Problem description:
Reply with every entry, repeated exactly as given.
▬▬▬
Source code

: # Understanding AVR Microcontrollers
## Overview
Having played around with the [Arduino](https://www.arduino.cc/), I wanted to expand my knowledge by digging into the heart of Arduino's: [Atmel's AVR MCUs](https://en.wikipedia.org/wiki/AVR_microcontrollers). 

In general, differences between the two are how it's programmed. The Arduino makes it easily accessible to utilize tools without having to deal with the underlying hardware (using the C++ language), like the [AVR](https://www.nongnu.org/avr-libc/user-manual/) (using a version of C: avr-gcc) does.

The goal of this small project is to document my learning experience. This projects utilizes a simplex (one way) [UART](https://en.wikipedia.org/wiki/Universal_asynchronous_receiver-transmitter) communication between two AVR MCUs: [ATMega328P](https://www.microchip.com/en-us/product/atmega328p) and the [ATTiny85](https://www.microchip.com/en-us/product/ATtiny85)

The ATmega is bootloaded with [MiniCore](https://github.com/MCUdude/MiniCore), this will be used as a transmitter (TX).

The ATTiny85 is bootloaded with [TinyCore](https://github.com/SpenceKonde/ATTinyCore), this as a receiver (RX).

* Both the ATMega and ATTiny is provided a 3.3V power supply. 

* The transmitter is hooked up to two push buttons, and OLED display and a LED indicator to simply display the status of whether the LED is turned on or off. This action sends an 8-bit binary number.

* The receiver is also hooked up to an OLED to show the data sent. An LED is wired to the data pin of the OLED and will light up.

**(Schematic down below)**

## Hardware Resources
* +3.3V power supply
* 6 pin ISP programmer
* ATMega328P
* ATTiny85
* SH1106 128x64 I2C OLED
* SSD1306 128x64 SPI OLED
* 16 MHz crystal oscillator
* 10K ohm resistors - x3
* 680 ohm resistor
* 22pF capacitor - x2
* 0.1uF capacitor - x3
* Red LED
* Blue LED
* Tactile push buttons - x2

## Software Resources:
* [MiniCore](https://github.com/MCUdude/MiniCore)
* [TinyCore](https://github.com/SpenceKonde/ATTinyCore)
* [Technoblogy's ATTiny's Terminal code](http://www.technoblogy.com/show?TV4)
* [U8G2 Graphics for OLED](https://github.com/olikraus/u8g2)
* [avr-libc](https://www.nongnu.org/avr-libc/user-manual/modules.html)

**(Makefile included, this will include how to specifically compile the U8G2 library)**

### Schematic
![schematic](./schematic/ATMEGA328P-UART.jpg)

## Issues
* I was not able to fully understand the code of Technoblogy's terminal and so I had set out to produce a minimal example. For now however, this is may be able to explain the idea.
▬▬▬
Expected answer:
Source code

: # Understanding AVR Microcontrollers
## Overview
Having played around with the [Arduino](https://www.arduino.cc/), I wanted to expand my knowledge by digging into the heart of Arduino's: [Atmel's AVR MCUs](https://en.wikipedia.org/wiki/AVR_microcontrollers). 

In general, differences between the two are how it's programmed. The Arduino makes it easily accessible to utilize tools without having to deal with the underlying hardware (using the C++ language), like the [AVR](https://www.nongnu.org/avr-libc/user-manual/) (using a version of C: avr-gcc) does.

The goal of this small project is to document my learning experience. This projects utilizes a simplex (one way) [UART](https://en.wikipedia.org/wiki/Universal_asynchronous_receiver-transmitter) communication between two AVR MCUs: [ATMega328P](https://www.microchip.com/en-us/product/atmega328p) and the [ATTiny85](https://www.microchip.com/en-us/product/ATtiny85)

The ATmega is bootloaded with [MiniCore](https://github.com/MCUdude/MiniCore), this will be used as a transmitter (TX).

The ATTiny85 is bootloaded with [TinyCore](https://github.com/SpenceKonde/ATTinyCore), this as a receiver (RX).

* Both the ATMega and ATTiny is provided a 3.3V power supply. 

* The transmitter is hooked up to two push buttons, and OLED display and a LED indicator to simply display the status of whether the LED is turned on or off. This action sends an 8-bit binary number.

* The receiver is also hooked up to an OLED to show the data sent. An LED is wired to the data pin of the OLED and will light up.

**(Schematic down below)**

## Hardware Resources
* +3.3V power supply
* 6 pin ISP programmer
* ATMega328P
* ATTiny85
* SH1106 128x64 I2C OLED
* SSD1306 128x64 SPI OLED
* 16 MHz crystal oscillator
* 10K ohm resistors - x3
* 680 ohm resistor
* 22pF capacitor - x2
* 0.1uF capacitor - x3
* Red LED
* Blue LED
* Tactile push buttons - x2

## Software Resources:
* [MiniCore](https://github.com/MCUdude/MiniCore)
* [TinyCore](https://github.com/SpenceKonde/ATTinyCore)
* [Technoblogy's ATTiny's Terminal code](http://www.technoblogy.com/show?TV4)
* [U8G2 Graphics for OLED](https://github.com/olikraus/u8g2)
* [avr-libc](https://www.nongnu.org/avr-libc/user-manual/modules.html)

**(Makefile included, this will include how to specifically compile the U8G2 library)**

### Schematic
![schematic](./schematic/ATMEGA328P-UART.jpg)

## Issues
* I was not able to fully understand the code of Technoblogy's terminal and so I had set out to produce a minimal example. For now however, this is may be able to explain the idea.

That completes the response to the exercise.